Task to carry out. Among the entries, find each line that includes the string "gawa" and list it.
** Records for the task follows **
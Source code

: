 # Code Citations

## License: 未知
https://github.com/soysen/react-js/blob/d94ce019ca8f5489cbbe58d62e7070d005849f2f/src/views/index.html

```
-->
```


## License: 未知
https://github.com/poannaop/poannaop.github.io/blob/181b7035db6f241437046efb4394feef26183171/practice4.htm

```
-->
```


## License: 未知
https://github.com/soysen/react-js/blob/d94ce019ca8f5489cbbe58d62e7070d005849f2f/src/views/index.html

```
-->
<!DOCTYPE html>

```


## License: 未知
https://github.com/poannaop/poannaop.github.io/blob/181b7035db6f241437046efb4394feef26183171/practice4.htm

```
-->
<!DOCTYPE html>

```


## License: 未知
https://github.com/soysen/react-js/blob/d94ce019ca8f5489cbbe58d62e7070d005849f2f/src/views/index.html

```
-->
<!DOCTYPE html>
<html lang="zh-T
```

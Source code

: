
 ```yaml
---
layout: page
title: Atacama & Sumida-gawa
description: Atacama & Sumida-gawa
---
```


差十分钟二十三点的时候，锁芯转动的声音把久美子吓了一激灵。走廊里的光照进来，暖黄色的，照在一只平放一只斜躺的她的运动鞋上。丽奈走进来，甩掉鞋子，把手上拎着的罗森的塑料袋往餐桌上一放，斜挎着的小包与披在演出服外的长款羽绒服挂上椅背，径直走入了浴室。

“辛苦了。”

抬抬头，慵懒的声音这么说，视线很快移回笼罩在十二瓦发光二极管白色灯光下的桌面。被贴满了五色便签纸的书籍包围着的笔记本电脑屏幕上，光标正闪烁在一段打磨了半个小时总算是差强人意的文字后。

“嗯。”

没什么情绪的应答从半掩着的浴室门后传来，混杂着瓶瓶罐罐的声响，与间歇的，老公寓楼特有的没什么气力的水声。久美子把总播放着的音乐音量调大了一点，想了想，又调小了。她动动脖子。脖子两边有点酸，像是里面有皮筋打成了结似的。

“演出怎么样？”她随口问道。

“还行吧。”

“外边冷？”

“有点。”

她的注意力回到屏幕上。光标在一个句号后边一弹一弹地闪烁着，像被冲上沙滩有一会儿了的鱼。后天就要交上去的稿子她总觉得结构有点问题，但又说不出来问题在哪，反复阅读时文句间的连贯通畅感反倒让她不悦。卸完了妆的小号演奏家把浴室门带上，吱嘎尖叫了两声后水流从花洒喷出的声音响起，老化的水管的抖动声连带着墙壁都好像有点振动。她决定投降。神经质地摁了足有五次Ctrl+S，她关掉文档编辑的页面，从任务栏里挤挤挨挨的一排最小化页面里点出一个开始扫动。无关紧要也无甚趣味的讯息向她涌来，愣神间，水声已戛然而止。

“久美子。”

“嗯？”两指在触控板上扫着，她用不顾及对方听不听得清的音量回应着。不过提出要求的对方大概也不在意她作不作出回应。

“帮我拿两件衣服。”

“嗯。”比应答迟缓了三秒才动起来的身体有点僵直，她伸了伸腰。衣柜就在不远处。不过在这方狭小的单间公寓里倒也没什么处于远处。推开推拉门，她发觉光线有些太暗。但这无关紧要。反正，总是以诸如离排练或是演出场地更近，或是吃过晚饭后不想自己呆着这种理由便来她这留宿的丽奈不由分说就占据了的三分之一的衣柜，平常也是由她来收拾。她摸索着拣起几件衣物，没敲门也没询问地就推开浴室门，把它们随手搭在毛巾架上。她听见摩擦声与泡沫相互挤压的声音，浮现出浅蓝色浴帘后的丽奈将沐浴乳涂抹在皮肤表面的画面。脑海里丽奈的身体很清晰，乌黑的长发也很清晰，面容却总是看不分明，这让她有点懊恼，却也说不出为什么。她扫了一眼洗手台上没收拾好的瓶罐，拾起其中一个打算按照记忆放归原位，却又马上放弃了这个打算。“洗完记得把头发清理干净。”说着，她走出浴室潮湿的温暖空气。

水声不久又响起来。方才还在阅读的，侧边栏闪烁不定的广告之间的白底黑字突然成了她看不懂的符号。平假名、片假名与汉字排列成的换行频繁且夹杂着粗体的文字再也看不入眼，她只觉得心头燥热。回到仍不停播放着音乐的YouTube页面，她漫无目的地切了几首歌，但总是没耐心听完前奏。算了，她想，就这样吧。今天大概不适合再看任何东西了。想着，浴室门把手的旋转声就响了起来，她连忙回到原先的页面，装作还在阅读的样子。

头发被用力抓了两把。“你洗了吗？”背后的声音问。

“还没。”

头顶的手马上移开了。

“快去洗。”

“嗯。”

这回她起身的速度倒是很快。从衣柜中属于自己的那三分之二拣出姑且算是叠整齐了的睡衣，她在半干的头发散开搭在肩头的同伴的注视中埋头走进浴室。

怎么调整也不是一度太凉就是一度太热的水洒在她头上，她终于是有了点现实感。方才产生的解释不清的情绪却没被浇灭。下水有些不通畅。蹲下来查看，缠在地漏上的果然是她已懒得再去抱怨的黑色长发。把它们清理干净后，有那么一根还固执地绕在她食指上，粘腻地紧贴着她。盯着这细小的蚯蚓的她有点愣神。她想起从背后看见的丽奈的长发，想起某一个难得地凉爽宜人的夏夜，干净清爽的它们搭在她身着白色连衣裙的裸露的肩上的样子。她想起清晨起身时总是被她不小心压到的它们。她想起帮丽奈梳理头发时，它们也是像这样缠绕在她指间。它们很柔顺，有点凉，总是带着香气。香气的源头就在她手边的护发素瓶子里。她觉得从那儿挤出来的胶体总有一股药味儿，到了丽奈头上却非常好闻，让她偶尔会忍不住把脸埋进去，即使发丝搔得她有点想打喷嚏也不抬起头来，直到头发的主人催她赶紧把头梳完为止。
** End of Records for the task **
** Records for the task follows **
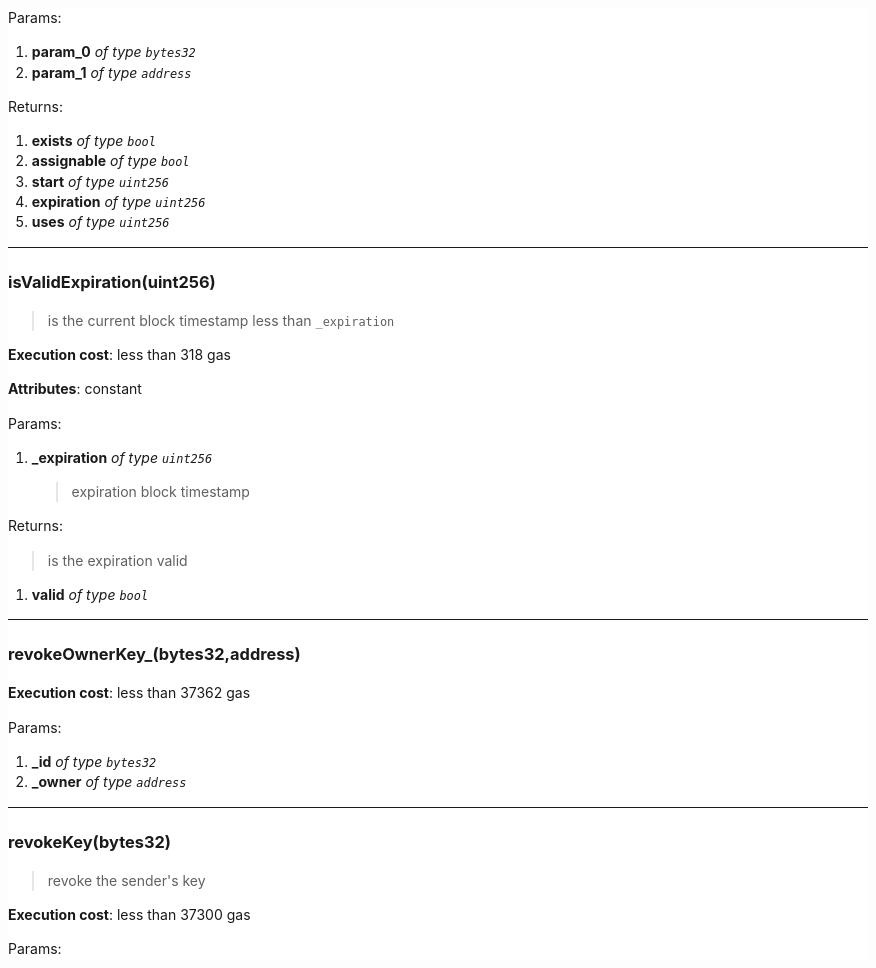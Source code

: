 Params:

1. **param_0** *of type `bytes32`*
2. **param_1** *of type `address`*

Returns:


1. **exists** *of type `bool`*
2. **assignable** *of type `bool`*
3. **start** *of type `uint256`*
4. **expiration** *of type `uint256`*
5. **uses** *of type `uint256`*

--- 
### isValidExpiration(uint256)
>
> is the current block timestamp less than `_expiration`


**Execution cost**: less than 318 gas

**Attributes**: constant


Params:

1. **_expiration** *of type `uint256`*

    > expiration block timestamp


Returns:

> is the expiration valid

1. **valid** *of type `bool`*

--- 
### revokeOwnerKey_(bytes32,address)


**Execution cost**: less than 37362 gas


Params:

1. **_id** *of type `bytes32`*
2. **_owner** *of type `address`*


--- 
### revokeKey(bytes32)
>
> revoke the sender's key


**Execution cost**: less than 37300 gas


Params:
** End of Records for the task **
** Records for the task follows **
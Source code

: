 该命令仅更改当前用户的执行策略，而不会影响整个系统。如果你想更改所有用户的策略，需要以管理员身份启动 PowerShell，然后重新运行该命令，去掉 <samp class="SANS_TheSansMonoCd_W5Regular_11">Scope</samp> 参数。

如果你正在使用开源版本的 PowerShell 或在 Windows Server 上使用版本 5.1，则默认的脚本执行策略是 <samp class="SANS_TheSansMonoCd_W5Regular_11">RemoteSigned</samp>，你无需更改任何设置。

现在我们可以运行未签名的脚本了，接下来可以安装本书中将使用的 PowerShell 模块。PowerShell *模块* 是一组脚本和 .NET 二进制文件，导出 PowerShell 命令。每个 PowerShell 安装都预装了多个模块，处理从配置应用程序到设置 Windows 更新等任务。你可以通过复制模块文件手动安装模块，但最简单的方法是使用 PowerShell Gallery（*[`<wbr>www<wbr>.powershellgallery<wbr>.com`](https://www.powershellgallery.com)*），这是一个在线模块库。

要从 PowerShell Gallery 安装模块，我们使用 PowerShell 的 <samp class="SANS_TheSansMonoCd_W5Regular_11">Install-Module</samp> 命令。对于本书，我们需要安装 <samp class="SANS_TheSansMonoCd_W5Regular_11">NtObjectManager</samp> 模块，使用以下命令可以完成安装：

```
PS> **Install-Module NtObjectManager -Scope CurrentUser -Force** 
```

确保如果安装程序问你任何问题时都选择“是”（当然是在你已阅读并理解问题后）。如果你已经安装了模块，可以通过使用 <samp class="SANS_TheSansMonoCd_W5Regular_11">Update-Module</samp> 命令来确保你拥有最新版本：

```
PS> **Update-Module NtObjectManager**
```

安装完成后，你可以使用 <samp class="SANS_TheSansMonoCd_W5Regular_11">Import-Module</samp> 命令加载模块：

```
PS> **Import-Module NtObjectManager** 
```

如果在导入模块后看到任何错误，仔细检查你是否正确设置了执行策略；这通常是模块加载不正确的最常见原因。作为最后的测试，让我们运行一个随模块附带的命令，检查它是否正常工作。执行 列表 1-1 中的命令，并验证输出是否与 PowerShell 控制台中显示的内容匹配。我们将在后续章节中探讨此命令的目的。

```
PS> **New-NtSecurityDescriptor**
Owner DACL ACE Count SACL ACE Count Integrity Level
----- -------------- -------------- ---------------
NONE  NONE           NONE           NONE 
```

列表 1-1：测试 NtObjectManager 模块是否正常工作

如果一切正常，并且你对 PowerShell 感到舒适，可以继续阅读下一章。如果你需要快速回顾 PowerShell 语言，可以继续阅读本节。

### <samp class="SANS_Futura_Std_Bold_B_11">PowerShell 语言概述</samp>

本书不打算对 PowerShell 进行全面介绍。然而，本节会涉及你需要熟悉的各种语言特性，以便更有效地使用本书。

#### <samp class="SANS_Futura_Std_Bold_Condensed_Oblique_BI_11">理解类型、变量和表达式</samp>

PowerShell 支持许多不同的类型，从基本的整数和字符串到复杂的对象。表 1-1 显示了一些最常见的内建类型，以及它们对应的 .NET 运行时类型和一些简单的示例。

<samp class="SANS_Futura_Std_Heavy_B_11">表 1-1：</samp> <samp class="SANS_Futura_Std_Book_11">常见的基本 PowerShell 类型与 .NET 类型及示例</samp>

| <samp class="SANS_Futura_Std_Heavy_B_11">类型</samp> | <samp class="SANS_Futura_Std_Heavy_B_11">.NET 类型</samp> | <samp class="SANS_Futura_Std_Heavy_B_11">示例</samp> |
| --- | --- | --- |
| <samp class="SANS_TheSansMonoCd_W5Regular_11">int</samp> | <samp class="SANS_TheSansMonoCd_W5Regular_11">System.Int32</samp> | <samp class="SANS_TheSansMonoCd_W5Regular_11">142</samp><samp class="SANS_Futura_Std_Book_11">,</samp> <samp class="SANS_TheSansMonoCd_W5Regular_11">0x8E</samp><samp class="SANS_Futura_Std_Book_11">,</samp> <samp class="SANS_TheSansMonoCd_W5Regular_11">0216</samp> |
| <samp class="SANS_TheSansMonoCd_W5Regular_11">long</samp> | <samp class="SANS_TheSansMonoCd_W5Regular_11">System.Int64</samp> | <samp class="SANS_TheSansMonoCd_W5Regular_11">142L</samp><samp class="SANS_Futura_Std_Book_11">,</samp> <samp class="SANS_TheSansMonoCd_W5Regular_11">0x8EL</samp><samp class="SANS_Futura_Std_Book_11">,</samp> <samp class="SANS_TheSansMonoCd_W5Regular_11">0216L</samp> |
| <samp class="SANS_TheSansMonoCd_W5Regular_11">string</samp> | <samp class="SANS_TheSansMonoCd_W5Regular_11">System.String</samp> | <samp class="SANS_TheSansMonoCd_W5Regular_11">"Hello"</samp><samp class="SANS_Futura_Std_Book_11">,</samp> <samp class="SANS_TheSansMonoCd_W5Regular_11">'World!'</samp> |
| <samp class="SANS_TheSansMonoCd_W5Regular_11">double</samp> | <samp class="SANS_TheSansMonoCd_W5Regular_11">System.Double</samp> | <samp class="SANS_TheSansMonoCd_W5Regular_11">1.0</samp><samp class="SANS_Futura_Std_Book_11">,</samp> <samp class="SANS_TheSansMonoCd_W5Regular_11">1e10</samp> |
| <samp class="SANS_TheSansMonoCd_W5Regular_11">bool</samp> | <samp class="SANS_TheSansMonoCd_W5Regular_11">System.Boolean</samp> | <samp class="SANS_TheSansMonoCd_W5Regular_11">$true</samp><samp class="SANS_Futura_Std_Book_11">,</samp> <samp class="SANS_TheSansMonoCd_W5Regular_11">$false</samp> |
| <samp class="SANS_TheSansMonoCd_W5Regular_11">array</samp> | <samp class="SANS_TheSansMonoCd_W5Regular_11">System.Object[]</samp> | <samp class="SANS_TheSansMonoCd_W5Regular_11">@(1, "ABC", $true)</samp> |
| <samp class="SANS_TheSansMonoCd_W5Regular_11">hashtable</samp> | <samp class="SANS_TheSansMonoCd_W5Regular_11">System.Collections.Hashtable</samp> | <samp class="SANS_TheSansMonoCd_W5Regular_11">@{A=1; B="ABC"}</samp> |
** End of Records for the task **
Written solution.
title: Atacama & Sumida-gawa
description: Atacama & Sumida-gawa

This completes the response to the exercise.